PROVIDED DATA START

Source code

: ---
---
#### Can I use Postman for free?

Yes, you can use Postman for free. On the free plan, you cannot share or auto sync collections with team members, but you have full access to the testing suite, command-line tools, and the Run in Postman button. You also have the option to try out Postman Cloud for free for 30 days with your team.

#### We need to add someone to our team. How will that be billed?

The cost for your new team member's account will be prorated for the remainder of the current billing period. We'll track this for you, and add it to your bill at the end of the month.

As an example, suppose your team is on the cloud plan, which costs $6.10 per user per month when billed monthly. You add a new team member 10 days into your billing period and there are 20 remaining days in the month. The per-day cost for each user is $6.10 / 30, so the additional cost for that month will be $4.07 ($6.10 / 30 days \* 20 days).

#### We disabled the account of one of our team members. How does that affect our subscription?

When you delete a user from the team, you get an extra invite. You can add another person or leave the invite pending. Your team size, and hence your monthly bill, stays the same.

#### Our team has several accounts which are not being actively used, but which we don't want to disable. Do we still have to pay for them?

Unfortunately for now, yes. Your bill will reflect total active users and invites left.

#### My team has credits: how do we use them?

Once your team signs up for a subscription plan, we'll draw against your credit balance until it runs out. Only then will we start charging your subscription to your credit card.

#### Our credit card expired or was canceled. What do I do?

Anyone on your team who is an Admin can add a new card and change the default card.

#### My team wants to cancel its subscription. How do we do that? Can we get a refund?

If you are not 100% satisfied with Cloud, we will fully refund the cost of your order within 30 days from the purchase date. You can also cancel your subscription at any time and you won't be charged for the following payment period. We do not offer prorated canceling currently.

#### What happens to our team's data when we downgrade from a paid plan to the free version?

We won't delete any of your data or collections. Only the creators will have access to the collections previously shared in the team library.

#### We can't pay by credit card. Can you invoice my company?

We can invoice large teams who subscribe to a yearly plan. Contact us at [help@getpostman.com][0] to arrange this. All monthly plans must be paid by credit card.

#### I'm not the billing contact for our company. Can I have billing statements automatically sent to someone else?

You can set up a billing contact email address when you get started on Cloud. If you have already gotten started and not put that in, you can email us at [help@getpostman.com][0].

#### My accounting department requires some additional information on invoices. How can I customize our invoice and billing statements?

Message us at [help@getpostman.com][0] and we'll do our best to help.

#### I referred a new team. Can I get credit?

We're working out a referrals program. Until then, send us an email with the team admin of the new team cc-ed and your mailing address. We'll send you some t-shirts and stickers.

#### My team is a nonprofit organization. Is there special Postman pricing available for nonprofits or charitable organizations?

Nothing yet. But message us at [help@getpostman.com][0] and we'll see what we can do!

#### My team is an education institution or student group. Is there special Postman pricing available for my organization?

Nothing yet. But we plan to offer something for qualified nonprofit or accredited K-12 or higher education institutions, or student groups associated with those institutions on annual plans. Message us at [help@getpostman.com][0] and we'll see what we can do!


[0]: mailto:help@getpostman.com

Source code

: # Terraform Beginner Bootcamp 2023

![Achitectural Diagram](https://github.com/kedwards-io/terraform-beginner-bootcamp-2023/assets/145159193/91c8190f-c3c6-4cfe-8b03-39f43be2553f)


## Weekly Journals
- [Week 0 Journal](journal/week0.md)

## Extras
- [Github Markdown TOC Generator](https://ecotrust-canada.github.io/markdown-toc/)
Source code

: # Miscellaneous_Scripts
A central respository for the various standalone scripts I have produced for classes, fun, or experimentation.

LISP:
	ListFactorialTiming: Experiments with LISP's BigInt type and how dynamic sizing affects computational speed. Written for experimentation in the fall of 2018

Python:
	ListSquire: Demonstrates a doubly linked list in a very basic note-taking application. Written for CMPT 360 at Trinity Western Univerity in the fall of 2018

PROVIDED DATA END

• WORK INSTRUCTION: Please copy each line of the records above in which the word "fall" can be found.

• TASK SOLUTION:
	ListFactorialTiming: Experiments with LISP's BigInt type and how dynamic sizing affects computational speed. Written for experimentation in the fall of 2018
	ListSquire: Demonstrates a doubly linked list in a very basic note-taking application. Written for CMPT 360 at Trinity Western Univerity in the fall of 2018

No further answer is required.